Или – это то, что внутри, что-то, что является повелителем «мурашек», «ознобов», тепла, холодка, холодного пота и «сосания под ложечкой»...
Так бывало еще в детстве, когда боишься чего-то до ужаса притягательного, и весь позвоночник и таз обдает волной, душа уходит «в пятки», и сердце, точно колотушка сторожа, бьющего ночную тревогу – да, теперь я знаю – это ВЕТЕР.
ВЕТЕР. Он всегда был рядом.
Что это? Просто игра неизведанного со мной, со мной таким же неизведанным, на что-то способным и не способным к чему-то, правдивым где-то в чем-то, и лживым с кем-то с тем-то.
Что это? Страх – потому что очень сильное, вдохновение – потому что побуждает воображение и фантазию, или некая длинная рука, достающая из самых глубин меня, самую настоящую правду – да, теперь я знаю – это ВЕТЕР.
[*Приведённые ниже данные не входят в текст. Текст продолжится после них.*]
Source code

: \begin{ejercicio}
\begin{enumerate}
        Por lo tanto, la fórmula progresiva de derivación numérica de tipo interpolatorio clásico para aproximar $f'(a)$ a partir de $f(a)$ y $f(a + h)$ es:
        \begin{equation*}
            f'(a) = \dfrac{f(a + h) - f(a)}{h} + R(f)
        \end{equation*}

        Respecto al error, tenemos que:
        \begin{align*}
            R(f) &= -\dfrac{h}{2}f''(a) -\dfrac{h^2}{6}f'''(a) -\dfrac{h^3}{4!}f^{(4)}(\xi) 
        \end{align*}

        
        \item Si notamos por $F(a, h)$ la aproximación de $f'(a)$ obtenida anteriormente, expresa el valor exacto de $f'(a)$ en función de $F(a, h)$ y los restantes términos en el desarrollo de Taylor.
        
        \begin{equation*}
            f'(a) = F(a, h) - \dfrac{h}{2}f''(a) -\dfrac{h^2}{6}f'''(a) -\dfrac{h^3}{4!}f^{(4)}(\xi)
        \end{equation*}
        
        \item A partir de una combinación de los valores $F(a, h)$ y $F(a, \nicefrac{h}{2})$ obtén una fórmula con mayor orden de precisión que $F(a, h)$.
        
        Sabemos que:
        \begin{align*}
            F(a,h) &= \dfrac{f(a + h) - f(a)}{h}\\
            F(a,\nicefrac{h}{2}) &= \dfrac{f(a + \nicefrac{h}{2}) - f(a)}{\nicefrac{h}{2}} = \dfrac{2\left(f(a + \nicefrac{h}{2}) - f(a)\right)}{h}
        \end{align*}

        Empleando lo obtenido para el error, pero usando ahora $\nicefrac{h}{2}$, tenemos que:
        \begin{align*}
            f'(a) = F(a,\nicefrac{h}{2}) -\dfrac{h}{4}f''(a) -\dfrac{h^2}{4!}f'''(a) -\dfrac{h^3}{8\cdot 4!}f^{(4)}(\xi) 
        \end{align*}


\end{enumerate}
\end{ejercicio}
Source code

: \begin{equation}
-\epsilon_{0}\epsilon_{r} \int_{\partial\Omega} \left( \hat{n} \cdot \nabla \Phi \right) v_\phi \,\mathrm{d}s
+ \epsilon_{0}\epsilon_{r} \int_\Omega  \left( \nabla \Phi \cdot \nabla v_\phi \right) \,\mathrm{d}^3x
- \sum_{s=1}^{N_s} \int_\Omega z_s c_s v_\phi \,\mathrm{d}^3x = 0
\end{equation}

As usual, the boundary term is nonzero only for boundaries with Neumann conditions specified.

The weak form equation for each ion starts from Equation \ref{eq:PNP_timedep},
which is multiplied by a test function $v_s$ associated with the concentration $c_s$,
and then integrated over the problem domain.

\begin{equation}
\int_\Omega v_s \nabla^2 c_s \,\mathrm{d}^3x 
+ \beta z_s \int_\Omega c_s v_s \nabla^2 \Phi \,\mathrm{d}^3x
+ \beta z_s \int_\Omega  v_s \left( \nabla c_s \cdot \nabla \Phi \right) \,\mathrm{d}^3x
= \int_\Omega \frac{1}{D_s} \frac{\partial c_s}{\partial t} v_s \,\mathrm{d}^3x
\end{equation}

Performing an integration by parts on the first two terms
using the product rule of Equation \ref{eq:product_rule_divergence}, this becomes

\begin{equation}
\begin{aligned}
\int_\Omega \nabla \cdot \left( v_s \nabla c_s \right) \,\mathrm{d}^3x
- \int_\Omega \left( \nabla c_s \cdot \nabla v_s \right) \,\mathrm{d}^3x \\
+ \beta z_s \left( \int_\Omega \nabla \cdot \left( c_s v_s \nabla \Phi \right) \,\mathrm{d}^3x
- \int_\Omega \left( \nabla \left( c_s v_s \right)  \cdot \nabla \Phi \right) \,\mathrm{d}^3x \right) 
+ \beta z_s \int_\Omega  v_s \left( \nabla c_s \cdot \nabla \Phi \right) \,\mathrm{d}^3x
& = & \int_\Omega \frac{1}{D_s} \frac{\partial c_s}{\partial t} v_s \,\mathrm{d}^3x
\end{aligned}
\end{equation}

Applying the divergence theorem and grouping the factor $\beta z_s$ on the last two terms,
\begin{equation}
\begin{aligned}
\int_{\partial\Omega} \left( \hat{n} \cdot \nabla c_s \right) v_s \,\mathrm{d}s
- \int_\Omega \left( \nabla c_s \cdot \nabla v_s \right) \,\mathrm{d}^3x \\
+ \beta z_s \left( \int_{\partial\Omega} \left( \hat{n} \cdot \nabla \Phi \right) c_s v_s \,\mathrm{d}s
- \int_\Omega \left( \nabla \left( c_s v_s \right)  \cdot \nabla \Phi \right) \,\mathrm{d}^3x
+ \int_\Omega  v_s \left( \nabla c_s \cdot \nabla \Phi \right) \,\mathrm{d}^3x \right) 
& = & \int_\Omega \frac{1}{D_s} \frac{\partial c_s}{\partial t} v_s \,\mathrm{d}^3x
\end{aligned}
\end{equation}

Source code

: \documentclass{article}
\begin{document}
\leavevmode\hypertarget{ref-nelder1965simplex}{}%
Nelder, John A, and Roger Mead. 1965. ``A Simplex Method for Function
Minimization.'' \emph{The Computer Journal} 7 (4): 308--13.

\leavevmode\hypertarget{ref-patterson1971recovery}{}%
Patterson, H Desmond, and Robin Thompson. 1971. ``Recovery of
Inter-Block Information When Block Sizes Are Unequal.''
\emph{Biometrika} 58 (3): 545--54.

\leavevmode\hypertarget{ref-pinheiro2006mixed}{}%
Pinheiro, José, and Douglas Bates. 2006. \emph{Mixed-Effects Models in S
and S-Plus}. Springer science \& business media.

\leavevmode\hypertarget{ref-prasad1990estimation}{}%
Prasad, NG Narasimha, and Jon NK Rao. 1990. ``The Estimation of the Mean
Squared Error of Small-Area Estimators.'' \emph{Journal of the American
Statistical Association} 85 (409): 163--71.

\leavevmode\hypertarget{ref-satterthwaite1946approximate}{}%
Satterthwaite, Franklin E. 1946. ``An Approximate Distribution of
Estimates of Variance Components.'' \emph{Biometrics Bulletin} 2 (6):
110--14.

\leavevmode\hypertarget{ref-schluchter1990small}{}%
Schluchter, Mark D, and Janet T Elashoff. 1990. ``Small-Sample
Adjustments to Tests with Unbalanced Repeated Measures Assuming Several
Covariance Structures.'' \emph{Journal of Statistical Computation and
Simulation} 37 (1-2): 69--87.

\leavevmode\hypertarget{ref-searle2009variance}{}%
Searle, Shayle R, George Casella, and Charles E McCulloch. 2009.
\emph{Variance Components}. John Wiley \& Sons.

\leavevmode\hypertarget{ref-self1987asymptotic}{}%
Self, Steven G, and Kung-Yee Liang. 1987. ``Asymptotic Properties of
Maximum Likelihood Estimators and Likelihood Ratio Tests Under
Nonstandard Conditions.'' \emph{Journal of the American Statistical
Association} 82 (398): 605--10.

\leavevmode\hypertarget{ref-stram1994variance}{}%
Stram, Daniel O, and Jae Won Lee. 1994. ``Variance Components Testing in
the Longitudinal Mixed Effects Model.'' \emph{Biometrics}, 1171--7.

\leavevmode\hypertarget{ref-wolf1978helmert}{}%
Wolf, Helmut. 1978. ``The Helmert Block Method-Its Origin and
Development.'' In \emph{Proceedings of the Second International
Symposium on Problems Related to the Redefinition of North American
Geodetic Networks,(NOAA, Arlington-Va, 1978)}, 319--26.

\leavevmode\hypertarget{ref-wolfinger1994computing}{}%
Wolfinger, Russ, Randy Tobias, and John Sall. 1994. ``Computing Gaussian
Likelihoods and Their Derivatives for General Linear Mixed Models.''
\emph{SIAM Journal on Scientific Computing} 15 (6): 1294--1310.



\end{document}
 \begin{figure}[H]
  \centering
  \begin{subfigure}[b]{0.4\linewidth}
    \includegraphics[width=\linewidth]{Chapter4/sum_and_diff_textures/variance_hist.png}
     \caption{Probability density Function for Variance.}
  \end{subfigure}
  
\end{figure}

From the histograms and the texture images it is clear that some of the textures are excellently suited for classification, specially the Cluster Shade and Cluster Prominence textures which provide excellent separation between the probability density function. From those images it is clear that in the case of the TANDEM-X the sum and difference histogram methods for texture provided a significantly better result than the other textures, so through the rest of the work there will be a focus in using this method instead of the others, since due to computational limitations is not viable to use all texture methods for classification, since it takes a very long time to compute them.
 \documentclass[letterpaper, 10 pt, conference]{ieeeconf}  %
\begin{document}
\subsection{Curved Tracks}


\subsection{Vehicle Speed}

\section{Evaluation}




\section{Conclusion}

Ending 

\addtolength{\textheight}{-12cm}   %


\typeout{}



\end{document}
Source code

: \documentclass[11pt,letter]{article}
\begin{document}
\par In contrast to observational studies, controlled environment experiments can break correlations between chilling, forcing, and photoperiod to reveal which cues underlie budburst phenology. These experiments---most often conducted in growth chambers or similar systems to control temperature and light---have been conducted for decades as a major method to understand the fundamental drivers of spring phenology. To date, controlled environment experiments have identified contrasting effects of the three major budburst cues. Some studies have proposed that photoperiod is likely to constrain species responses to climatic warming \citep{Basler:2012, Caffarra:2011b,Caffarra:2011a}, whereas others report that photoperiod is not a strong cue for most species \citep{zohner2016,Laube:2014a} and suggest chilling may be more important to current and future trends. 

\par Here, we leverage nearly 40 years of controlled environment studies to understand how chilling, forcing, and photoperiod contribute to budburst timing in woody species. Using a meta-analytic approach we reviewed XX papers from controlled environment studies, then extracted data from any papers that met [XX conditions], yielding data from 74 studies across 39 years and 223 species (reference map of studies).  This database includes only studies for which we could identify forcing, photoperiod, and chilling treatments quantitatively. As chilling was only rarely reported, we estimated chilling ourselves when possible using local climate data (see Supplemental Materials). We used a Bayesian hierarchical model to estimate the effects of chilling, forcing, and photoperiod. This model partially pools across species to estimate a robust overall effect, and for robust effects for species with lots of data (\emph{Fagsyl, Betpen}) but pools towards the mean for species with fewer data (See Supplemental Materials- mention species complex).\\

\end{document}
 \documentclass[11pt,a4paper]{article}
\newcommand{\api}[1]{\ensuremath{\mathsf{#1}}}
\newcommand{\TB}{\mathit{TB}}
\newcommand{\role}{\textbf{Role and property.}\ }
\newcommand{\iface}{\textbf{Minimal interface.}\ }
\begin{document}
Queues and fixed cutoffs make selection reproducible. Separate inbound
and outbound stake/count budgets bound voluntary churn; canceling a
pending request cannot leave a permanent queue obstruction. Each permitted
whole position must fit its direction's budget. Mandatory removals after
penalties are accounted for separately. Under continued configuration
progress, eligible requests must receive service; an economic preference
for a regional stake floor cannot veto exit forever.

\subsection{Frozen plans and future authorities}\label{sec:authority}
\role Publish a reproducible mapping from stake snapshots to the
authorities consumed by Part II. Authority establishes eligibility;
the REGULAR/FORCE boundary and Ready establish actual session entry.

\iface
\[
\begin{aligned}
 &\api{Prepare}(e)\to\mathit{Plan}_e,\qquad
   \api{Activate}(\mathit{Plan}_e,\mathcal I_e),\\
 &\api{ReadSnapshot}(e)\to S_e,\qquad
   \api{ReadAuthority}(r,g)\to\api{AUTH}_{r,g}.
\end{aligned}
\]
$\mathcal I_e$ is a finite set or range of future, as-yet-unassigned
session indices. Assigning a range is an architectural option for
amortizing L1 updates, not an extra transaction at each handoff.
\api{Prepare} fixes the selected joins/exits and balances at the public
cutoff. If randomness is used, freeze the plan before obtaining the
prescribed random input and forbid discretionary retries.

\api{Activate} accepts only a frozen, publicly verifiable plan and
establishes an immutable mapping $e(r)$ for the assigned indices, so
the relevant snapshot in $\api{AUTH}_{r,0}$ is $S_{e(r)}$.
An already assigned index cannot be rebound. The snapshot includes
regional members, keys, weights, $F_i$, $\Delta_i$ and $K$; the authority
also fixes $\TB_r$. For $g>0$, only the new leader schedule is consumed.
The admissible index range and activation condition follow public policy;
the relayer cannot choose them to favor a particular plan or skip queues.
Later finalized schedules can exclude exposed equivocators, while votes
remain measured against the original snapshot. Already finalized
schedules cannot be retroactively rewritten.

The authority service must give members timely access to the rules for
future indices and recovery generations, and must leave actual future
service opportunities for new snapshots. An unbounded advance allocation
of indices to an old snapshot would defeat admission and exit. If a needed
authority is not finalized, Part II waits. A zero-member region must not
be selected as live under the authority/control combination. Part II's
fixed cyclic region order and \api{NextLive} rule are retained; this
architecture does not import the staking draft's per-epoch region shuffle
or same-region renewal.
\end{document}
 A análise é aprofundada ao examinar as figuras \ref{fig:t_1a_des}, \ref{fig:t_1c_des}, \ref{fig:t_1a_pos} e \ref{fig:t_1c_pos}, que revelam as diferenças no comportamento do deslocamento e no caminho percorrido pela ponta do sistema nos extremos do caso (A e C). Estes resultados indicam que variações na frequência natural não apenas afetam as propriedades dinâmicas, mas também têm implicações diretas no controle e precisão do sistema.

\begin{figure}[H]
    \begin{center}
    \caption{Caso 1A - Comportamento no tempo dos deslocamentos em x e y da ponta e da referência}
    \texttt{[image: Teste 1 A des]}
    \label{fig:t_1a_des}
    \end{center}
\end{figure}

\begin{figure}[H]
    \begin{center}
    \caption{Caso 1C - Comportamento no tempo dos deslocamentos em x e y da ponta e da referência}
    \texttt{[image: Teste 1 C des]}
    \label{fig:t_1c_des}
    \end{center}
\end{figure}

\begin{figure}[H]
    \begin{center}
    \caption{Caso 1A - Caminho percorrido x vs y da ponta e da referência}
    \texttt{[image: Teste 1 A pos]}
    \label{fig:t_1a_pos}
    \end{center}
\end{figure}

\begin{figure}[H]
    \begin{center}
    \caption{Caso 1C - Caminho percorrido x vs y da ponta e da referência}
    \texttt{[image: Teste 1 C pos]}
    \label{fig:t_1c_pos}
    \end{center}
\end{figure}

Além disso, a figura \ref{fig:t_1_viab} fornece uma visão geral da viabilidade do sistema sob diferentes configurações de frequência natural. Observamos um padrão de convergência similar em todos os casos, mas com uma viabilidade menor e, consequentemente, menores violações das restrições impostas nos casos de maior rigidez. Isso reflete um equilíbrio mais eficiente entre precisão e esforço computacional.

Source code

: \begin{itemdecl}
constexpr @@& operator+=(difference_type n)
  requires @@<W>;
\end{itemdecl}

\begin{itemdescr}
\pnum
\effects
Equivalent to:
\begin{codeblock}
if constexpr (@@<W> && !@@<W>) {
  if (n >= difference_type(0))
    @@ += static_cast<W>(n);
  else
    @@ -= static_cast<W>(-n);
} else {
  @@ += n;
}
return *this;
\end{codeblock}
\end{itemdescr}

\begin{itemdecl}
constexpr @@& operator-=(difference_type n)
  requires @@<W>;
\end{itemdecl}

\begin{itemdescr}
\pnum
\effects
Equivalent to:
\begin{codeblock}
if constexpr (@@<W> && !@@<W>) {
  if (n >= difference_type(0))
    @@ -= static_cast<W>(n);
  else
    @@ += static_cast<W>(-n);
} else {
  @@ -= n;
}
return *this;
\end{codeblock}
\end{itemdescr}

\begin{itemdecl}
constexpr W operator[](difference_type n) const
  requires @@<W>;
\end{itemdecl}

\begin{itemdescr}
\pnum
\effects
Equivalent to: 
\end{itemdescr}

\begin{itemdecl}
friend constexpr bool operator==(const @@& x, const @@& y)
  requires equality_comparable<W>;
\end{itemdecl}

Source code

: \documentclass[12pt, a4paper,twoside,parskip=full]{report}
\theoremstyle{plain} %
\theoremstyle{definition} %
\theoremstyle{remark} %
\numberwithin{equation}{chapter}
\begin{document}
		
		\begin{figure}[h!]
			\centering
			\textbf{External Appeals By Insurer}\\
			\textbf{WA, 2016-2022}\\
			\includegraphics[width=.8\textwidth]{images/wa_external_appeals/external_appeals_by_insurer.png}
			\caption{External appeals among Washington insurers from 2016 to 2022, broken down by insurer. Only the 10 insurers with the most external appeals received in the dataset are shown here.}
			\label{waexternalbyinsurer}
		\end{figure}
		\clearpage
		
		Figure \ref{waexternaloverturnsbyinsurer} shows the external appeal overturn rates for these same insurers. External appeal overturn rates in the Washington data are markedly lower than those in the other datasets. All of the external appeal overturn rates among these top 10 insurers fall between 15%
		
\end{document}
Он носит мои чувства, улыбки и страхи среди других, и возвращается  ко мне, когда  уже налетается. И всегда, очень важно, вовремя открыть окно, что бы оно не разбилось вдребезги, и осколки не посыпались тебе за шиворот и не мешали лежать.
Так вот: « Открой его»,- говорю я себе, и тяну руку открытой ладонью вперед, чтобы показать, что я готов, что я пуст и одновременно полон, полон – ожиданиями...
И вот раскинув руки, я подобен кресту, не помня себя, обращенный внутрь – открываю глаза......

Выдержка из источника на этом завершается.